◆ EXERCISE DIRECTIONS ◆
Transcribe each record exactly as it appears.

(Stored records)
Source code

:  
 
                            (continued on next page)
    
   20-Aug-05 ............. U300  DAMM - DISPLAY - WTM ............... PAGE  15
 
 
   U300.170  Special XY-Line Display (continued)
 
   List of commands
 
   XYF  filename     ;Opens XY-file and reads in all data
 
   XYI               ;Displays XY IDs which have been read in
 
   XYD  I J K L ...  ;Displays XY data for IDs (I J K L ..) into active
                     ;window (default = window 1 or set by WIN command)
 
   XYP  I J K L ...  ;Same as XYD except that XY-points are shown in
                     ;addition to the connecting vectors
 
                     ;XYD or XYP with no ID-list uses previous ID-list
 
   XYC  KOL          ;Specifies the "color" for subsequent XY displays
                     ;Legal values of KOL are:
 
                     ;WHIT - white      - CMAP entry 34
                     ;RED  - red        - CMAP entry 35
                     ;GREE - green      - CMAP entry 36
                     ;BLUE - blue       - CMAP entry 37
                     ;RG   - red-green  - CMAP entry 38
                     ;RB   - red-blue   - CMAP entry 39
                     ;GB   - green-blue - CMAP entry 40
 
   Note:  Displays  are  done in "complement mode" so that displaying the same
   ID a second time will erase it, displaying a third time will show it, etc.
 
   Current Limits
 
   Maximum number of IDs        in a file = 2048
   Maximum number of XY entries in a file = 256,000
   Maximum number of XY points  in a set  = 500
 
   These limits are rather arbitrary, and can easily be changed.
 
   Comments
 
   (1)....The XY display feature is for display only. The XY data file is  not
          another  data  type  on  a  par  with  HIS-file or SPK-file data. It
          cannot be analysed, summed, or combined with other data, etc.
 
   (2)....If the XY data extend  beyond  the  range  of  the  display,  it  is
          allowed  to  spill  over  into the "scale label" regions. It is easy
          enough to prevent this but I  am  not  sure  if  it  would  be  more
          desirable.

◆ ANSWER TO THIS PROBLEM ◆
Source code

:  
 
                            (continued on next page)
    
   20-Aug-05 ............. U300  DAMM - DISPLAY - WTM ............... PAGE  15
 
 
   U300.170  Special XY-Line Display (continued)
 
   List of commands
 
   XYF  filename     ;Opens XY-file and reads in all data
 
   XYI               ;Displays XY IDs which have been read in
 
   XYD  I J K L ...  ;Displays XY data for IDs (I J K L ..) into active
                     ;window (default = window 1 or set by WIN command)
 
   XYP  I J K L ...  ;Same as XYD except that XY-points are shown in
                     ;addition to the connecting vectors
 
                     ;XYD or XYP with no ID-list uses previous ID-list
 
   XYC  KOL          ;Specifies the "color" for subsequent XY displays
                     ;Legal values of KOL are:
 
                     ;WHIT - white      - CMAP entry 34
                     ;RED  - red        - CMAP entry 35
                     ;GREE - green      - CMAP entry 36
                     ;BLUE - blue       - CMAP entry 37
                     ;RG   - red-green  - CMAP entry 38
                     ;RB   - red-blue   - CMAP entry 39
                     ;GB   - green-blue - CMAP entry 40
 
   Note:  Displays  are  done in "complement mode" so that displaying the same
   ID a second time will erase it, displaying a third time will show it, etc.
 
   Current Limits
 
   Maximum number of IDs        in a file = 2048
   Maximum number of XY entries in a file = 256,000
   Maximum number of XY points  in a set  = 500
 
   These limits are rather arbitrary, and can easily be changed.
 
   Comments
 
   (1)....The XY display feature is for display only. The XY data file is  not
          another  data  type  on  a  par  with  HIS-file or SPK-file data. It
          cannot be analysed, summed, or combined with other data, etc.
 
   (2)....If the XY data extend  beyond  the  range  of  the  display,  it  is
          allowed  to  spill  over  into the "scale label" regions. It is easy
          enough to prevent this but I  am  not  sure  if  it  would  be  more
          desirable.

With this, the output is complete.